Image: Sean McCormick
Tony Geraci, the food-service director for Baltimore’s public schools, doesn’t look like a reformer. He’s no nutritionist or lunch lady. He’s a stocky, blunt guy who grew up in the projects of New Orleans—“I know what welfare cheese tastes like”—and faced weight problems and diabetes. He owned and operated six successful restaurants before working as a food broker for 14 years. He was a professional race-car driver. Yet Geraci, 52, is one of several go-ahead national leaders whose names always come up at conferences on childhood obesity and school nutrition when charismatic dreamers have been dismissed and everyone is in despair over how to get children, especially poor children, to eat better food.
It’s his business experience, Geraci told me when I recently met him, that helps him push through the kinds of changes he made, and made fast, as soon as he got to Baltimore last summer.

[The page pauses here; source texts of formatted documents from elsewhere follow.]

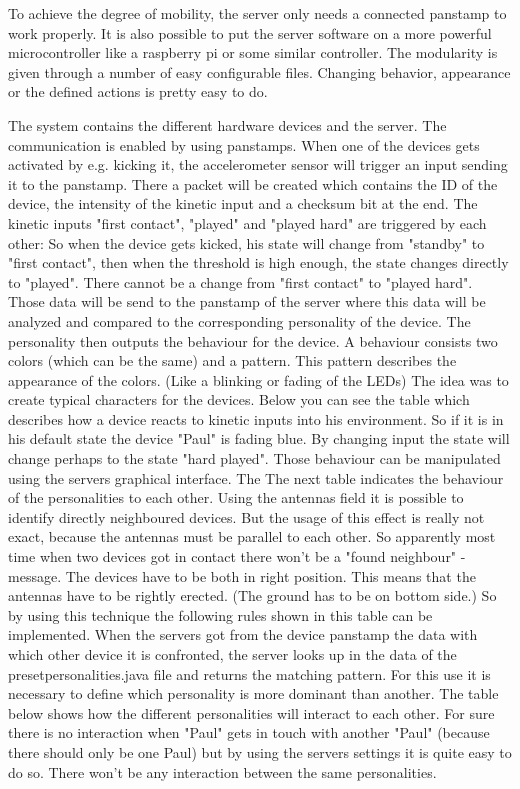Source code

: To achieve the degree of mobility, the server only needs a connected panstamp to work properly. It is also possible to put the server software on a more powerful microcontroller like a raspberry pi or some similar controller.
The modularity is given through a number of easy configurable files. Changing behavior, appearance or the defined actions is pretty easy to do.

The system contains the different hardware devices and the server. The communication is enabled by using panstamps. When one of the devices gets activated by e.g. kicking it, the accelerometer sensor will trigger an input sending it to the panstamp. There a packet will be created which contains the ID of the device, the intensity of the kinetic input and a checksum bit at the end.
The kinetic inputs "first contact", "played" and "played hard" are triggered by each other:
So when the device gets kicked, his state will change from "standby" to "first contact", then when the threshold is high enough, the state changes directly to "played". There cannot be a change from "first contact" to "played hard". 
Those data will be send to the panstamp of the server where this data will be analyzed and compared to the corresponding personality of the device. The personality then outputs the behaviour for the device. A behaviour consists two colors (which can be the same) and a pattern. This pattern describes the appearance of the colors. (Like a blinking or fading of the LEDs)
The idea was to create typical characters for the devices. Below you can see the table which describes how a device reacts to kinetic inputs into his environment. So if it is in his default state the device "Paul" is fading blue. By changing input the state will change perhaps to the state "hard played". Those behaviour can be manipulated using the servers graphical interface. The %
The next table indicates the behaviour of the personalities to each other. Using the antennas field  it is possible to identify directly neighboured devices. But the usage of this effect is really not exact, because the antennas must be parallel to each other. So apparently most time when two devices got in contact there won't be a "found neighbour" - message. The devices have to be both in right position. This means that the antennas have to be rightly erected. (The ground has to be on bottom side.)   
So by using this technique the following rules shown in this table can be implemented.
When the servers got from the device panstamp the data with which other device it is confronted, the server looks up in the data of the presetpersonalities.java file and returns the matching pattern. For this use it is necessary to define which personality is more dominant than another.
The table below shows how the different personalities will interact to each other.
For sure there is no interaction when "Paul" gets in touch with another "Paul" (because there should only be one Paul) but by using the servers settings it is quite easy to do so. There won't be any interaction between the same personalities.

Vending machines? They were already out of all but the high schools, and he “got rid of the crap food” in the ones that were left. “You’re in charge of what’s in them,” he said, to my surprise, as so many of his colleagues had told me that schools are addicted to their share of the profits. All it takes, he said, is the backing of the school board and its “wellness policy,” which every district must now write to get federal meals funding. Geraci redirected the profits away from the principals and coaches who generally get them and toward food programs—something he highly recommends, even if it takes some wrestling.